Je la remercie pour l’info et je regarde à nouveau le coucher de soleil qu’elle a mis sur son statut. Moi qui pensais connaître la côte de la Baltique, je me demande où se trouve Hohenfelde. A la mer, c’est sûr. A part ça, jamais vu, jamais lu, jamais entendu.

J’ouvre mon browser et je tape H-o-h-e-n-f-e-l-d-e. Une seconde plus tard, la carte se met en mode zoom. Neuf petites épingles apparaissent sur mon téléphone. Trois se trouvent au bord de la mer : des photos de plage et de cailloux. Six autres sont juste à côté, sur le vert craquelé de petits cours d’eau. Des campings surtout. A l’ouest, il y a la réserve naturelle de Schmoel. Le coin des sorcières. Et à l’est, c’est le bout du monde. Je lis Todendorf. Le village des morts ou de la Mort ? Dans ma tête, j’ai une petite bande-annonce qui passe — un grand cimetière et un village de zombies ou de revenants. N’importe quoi.

C’est vrai qu’il y a des endroits inconnus sur la Baltique. Pas morts mais pas connus en fait. Des blancs sur la carte et dans la tête. Ou plutôt des gris car la zone autour de Todendorf est aussi grise qu’une souris. Les punaises qui prennent une couleur sang dès qu’on clique dessus, indiquent « caserne » et « champ de tir ». Il n’y a pas beaucoup de photos mais j’apprends quand même qu’il s’agit d’une zone militaire d’où les images de tanks couleur camouflage et les photos vintage de soldats assis dans la neige. Dix-sept images et cinq étoiles.

Hohenfelde est entre le fjord de Kiel et l’île de Fehmarn ; sur la côte qui défile gentiment vers l’est du Schleswig-Holstein ; avant Hohwacht et à l’endroit où finissent les randonnées dans les guides touristiques car on ne peut pas aller plus loin à cause des grillages et barbelés. Pas de grandes villes dans le coin, mais des petites communes axées sur l’agriculture et le tourisme.
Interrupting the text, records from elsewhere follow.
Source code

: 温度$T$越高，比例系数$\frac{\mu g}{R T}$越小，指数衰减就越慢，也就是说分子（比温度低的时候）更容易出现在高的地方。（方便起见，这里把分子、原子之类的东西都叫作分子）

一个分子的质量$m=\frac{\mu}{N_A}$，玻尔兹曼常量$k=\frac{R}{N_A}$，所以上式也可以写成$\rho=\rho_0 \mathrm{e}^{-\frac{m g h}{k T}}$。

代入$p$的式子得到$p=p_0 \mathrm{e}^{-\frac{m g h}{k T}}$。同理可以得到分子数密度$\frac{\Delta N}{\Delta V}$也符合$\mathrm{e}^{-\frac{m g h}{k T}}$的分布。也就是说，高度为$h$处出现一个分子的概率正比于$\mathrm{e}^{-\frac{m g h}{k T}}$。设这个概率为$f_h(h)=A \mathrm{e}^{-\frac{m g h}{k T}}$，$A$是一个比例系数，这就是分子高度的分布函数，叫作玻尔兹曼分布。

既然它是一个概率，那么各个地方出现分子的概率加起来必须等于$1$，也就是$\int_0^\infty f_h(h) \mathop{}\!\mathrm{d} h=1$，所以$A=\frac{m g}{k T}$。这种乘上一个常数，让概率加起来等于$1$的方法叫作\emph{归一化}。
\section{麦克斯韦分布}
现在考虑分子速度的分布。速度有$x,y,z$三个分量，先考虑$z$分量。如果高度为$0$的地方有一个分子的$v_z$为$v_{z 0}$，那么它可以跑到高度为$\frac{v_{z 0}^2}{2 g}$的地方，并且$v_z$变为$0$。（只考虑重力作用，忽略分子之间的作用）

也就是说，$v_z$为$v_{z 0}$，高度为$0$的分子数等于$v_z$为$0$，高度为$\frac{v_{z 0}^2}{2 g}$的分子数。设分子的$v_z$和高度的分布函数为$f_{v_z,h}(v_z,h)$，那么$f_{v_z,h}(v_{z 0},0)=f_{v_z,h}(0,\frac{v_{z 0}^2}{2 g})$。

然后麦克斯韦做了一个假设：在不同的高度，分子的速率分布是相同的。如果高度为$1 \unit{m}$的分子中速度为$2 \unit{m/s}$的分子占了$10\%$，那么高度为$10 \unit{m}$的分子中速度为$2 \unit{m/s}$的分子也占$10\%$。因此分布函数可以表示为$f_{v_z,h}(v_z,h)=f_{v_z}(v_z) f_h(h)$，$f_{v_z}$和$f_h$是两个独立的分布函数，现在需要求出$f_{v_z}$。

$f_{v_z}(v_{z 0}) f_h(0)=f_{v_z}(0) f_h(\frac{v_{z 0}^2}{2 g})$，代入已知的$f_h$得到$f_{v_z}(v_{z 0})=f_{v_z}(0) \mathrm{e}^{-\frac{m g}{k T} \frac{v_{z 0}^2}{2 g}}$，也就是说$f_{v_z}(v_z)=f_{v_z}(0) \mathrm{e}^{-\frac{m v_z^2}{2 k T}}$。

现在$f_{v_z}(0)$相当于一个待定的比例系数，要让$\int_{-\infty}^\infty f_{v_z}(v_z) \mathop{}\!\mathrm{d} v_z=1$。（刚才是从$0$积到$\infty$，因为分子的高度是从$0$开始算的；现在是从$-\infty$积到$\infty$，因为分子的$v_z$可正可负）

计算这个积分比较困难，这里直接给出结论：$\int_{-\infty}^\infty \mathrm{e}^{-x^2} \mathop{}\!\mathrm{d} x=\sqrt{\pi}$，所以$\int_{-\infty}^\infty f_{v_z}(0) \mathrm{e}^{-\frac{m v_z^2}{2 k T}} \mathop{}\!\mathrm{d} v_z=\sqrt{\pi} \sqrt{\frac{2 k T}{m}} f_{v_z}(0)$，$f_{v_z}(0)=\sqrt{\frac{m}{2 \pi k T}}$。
La côte du Holstein.

Je range cette nouvelle info dans mon classeur. Post-it : A faire. Un jour. Peut-être. 📌J’épingle. On verra plus tard.

Chapitre Un — Automne

Une des premières tempêtes d’automne s’annonce. Les rafales font rouler les vagues. Font vrombir la mer. C’est là que je ressors le petit pense-bête qui commençait à jaunir et à se racornir dans un coin de ma tête. Je lis « A faire » et je pense à la mer déchaînée. Malgré le vent qui siffle autour de la maison et l’envie de rester au chaud, je me dis : Pourquoi pas aujourd’hui ?
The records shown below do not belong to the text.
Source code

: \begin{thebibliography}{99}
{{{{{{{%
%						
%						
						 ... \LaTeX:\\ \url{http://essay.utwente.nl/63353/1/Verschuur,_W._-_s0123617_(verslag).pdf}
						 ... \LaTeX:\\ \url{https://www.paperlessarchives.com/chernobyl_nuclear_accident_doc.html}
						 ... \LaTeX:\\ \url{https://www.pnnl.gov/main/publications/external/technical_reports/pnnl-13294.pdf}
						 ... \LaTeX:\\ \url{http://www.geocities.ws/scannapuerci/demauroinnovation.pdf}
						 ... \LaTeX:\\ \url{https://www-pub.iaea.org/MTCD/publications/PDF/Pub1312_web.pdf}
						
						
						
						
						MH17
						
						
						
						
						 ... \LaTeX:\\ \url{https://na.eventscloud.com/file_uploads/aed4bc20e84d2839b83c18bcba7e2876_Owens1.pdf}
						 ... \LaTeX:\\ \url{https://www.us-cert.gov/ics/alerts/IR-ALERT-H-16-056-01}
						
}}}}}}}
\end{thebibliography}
Pas forcément une rencontre avec le beau coucher de soleil des prospectus mais Hohenfelde a une plage axée plein nord, donc exposée aux vagues.
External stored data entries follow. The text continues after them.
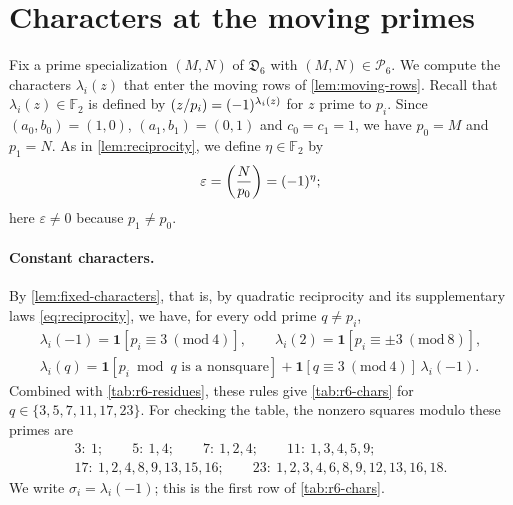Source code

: \documentclass[12pt,oneside,openany]{book}
\theoremstyle{definition}
\theoremstyle{plain}
\numberwithin{equation}{chapter}
\theoremstyle{plain}
\theoremstyle{definition}
\theoremstyle{remark}
\newcommand{\F}{\mathbb F}
\newcommand{\leg}[2]{\mathchoice{\left(\frac{#1}{#2}\right)}{(#1/#2)}{(#1/#2)}{(#1/#2)}}
\newcommand{\datum}{\mathfrak D}
\newcommand{\cP}{\mathcal P}
\newcommand{\eps}{\varepsilon}
\begin{document}
\section{Characters at the moving primes}\label{sec:r6-characters}

Fix a prime specialization $(M,N)$ of $\datum_6$ with $(M,N)\in\cP_6$. We compute the characters $\lambda_i(z)$ that enter the moving rows of \cref{lem:moving-rows}. Recall that $\lambda_i(z)\in\F_2$ is defined by $\leg{z}{p_i}=(-1)^{\lambda_i(z)}$ for $z$ prime to $p_i$. Since $(a_0,b_0)=(1,0)$, $(a_1,b_1)=(0,1)$ and $c_0=c_1=1$, we have $p_0=M$ and $p_1=N$. As in \cref{lem:reciprocity}, we define $\eta\in\F_2$ by
\[
\eps=\leg{N}{p_0}=(-1)^\eta;
\]
here $\eps\ne0$ because $p_1\ne p_0$.

\paragraph{Constant characters.} By \cref{lem:fixed-characters}, that is, by quadratic reciprocity and its supplementary laws \eqref{eq:reciprocity}, we have, for every odd prime $q\ne p_i$,
\begin{equation}\label{r6:const-rule}
\begin{gathered}
\lambda_i(-1)=\mathbf 1[p_i\equiv3\ (\mathrm{mod}\ 4)],\qquad \lambda_i(2)=\mathbf 1[p_i\equiv\pm3\ (\mathrm{mod}\ 8)],\\
\lambda_i(q)=\mathbf 1[p_i\bmod q\text{ is a nonsquare}]+\mathbf 1[q\equiv3\ (\mathrm{mod}\ 4)]\,\lambda_i(-1).
\end{gathered}
\end{equation}
Combined with \cref{tab:r6-residues}, these rules give \cref{tab:r6-chars} for $q\in\{3,5,7,11,17,23\}$. For checking the table, the nonzero squares modulo these primes are
\[
\begin{gathered}
3:\ 1;\qquad 5:\ 1,4;\qquad 7:\ 1,2,4;\qquad 11:\ 1,3,4,5,9;\\
17:\ 1,2,4,8,9,13,15,16;\qquad 23:\ 1,2,3,4,6,8,9,12,13,16,18.
\end{gathered}
\]
We write $\sigma_i=\lambda_i(-1)$; this is the first row of \cref{tab:r6-chars}.
\end{document}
La voici, la première rencontre avec Hohenfelde :

Une rencontre qui décape les bronches et le nez.
Les cheveux en bataille, le vent qui s’engouffre sous le bonnet.
Une mer pleine d’embruns, de mousse et de grondements.
Plus de plage, plus de sable, plus de passage vers l’est.
Une écume qui se déverse sur des dizaines de mètres, blanche et envahissante.
Un bouillon anthracite et des pierres en plein carrousel.
Des mouettes qui défient les bourrasques.
Des herbes qui se cramponnent entre deux vagues.
Des rouleaux noirâtres où valsent les algues déchiquetées.
Une couleur qu’on ne voit pas souvent sur la Baltique.
Un monde en noir et blanc.




J’imagine ma copine qui demande : « Hohenfelde 😍 ? »
Je réponds : « Oui 😍 merci pour le tuyau ! 😘 »

J’aime bien. Enfin un peu d’action sur la côte de la Baltique. Un bruit d’océan sans son sel marin. Une rencontre impressionnante.



Chapitre Deux — Printemps

Est-ce que le tourniquet des saisons se serait arrêté en pleine course ? C’est comme si le printemps ne voulait pas se réveiller. Ou je perds patience. Mon carnet de randos s’est rempli d’idées pour l’année. En plein milieu, j’ai collé le petit post-it : Ne pas oublier d’aller à Hohenfelde quand il fera plus beau.

Dans ma tête, j’ai imprimé cette phrase. Et un point d’interrogation : beau ? Piste à suivre. Pour le savoir, il faudrait attendre la saison des plages mais le soleil n’arrive pas. La nature ne se réveille pas. Je me dis : Tant pis. Pourquoi pas aujourd’hui ?

La voilà, la deuxième rencontre avec Hohenfelde. Le temps n’est pas beau, mais pas mauvais non plus. La plage qui avait été avalée par les vagues la dernière fois est réapparue. Cette fois, je veux la voir, la fin du monde. Aller jusqu’au Hubertusberg, jusqu’à son phare. Voir s’il y a les mêmes grillages que de l’autre côté, à Neuland.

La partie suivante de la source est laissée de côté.